I now have all of the names of the eight finalists in the voting and to total jury points that they received posted in the Photographer of The Month Flickr group.

Juror comments about Nick's photo

  • I ruled out any image with distracting strobe wash or shadow.
  • Further cutting the photos with blending mud (HDR mid-tone smudge) left only a few clean candidates.
  • I selected #7 as an example of "Just enough" of the space, without ultra-wide distortion or lighting that missed completely.

Thanks to all the jurors for putting up with two rounds of voting this month. Next month I can get a winner in one round of voting so the names and results can be left up in the Flickr group for a longer period of time.

Nick's Comments

Maybe interesting to know for other PFRE readers and RE photographers is the fact that I posted this photo to the Flickr-forum on Sep 26, 2011. And with the help/critique of the other RE photographers, I did a re-edit and posted this on Sep 27 of 2011. This was my very first step in watching out with my HDR-processing, especially looking for halo's and whites that turned grey, ... But for the contested I started from scratch again, keeping in mind the comments that I have received over the past months and the skills that I have acquired since then. In short this meant:

- redoing the tone mapping (3 exposures: -2, 0, +2),
- "turning on" 3 of the 6 visible ceiling lights ,
- "turning on" the reflection of the ceiling lights,
-  "turning on" the left lamp,
- Manually pulling one of the exposure's outside view
- Cleaning up the parasol mast used to be green instead of brown,
- Spot removal of sofa's

It took around 3-4 hours to re-edit this photo, and another small edits the following days, before I dared to enter it in the contest. And the work payed off 😀

By the way, Jan Van der Heyden's comment on my re-edit back in Sep 2011, also gave me a huge boost to continue learning and to process this photo as best as I possible can for this contest.
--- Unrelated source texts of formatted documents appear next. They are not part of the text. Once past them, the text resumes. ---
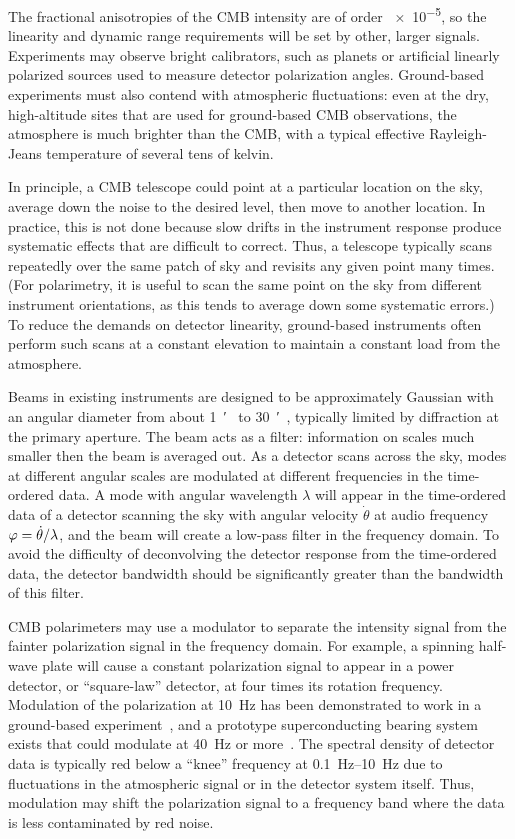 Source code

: The fractional anisotropies of the CMB intensity are of order \num{e-5}, so the linearity and dynamic range requirements will be set by other, larger signals.
Experiments may observe bright calibrators, such as planets or artificial linearly polarized sources used to measure detector polarization angles.
Ground-based experiments must also contend with atmospheric fluctuations: even at the dry, high-altitude sites that are used for ground-based CMB observations, the atmosphere is much brighter than the CMB, with a typical effective Rayleigh-Jeans temperature of several tens of kelvin.

In principle, a CMB telescope could point at a particular location on the sky, average down the noise to the desired level, then move to another location.
In practice, this is not done because slow drifts in the instrument response produce systematic effects that are difficult to correct. 
Thus, a telescope typically scans repeatedly over the same 
patch of sky and revisits any given point many times.
(For polarimetry, it is useful to scan the same point on the sky from different instrument orientations, as this tends to average down some systematic errors.)
To reduce the demands on detector linearity, ground-based instruments often perform such scans at a constant elevation to maintain a constant load from the atmosphere.

Beams in existing instruments are designed to be approximately Gaussian with an angular diameter from about \SI{1}{\arcminute}~\autocite{ACT2011ApJS} to \SI{30}{\arcminute}~\autocite{BICEP2II2014ApJ},
typically limited by diffraction at the primary aperture.
The beam acts as a filter: information on scales much smaller then the beam is averaged out.
As a detector scans across the sky, modes at different angular scales are modulated at different frequencies in the time-ordered data.
A mode with angular wavelength $\lambda$ will appear in the time-ordered data of a detector scanning the sky with angular velocity $\dot{\theta}$ at audio frequency
$\varphi = \dot{\theta} / \lambda$, and the beam will create a low-pass filter in the frequency domain.
To avoid the difficulty of deconvolving the detector response from the time-ordered data, the detector bandwidth should be significantly greater than the bandwidth of this filter.

CMB polarimeters may use a modulator to separate the intensity signal from the fainter polarization signal in the frequency domain.
For example, a spinning half-wave plate will cause a constant polarization signal to appear in a power detector, or ``square-law'' detector, at four times its rotation frequency.
Modulation of the polarization at \SI{10}{Hz} has been demonstrated to work in a ground-based experiment~\autocite{Kusaka2014RSI},
and a prototype superconducting bearing system exists that could modulate at \SI{40}{Hz} or more~\autocite{Johnson2017RSI}.
The spectral density of detector data is typically red below a ``knee'' frequency at \SIrange{0.1}{10}{Hz} due to fluctuations in the atmospheric signal or in the detector system itself.
Thus, modulation may shift the polarization signal to a frequency band where the data is less contaminated by red noise.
So again it comes down to absorbing all the critique that you get and doing something with it, be it changing the way you shoot, the way you process, or the way you present it. The critique given to me has made me the photographer that I am today, and I hope the future critique will help me step up another level.

PFRE Photographer of the Month Winners:

Larry Lohrman

15 comments on “Congratulations Nick De Clercq Feb 2012 PFRE Photographer of The Month”

  1. Smudge gives the appearance that there was recent smoke damage to walls or ceilings from a fire.

  2. I just want to throw open those big-as-garage-doors sliding panels and let the outside in! I am just tired of another gray winter in Ohio. Great photo by the way.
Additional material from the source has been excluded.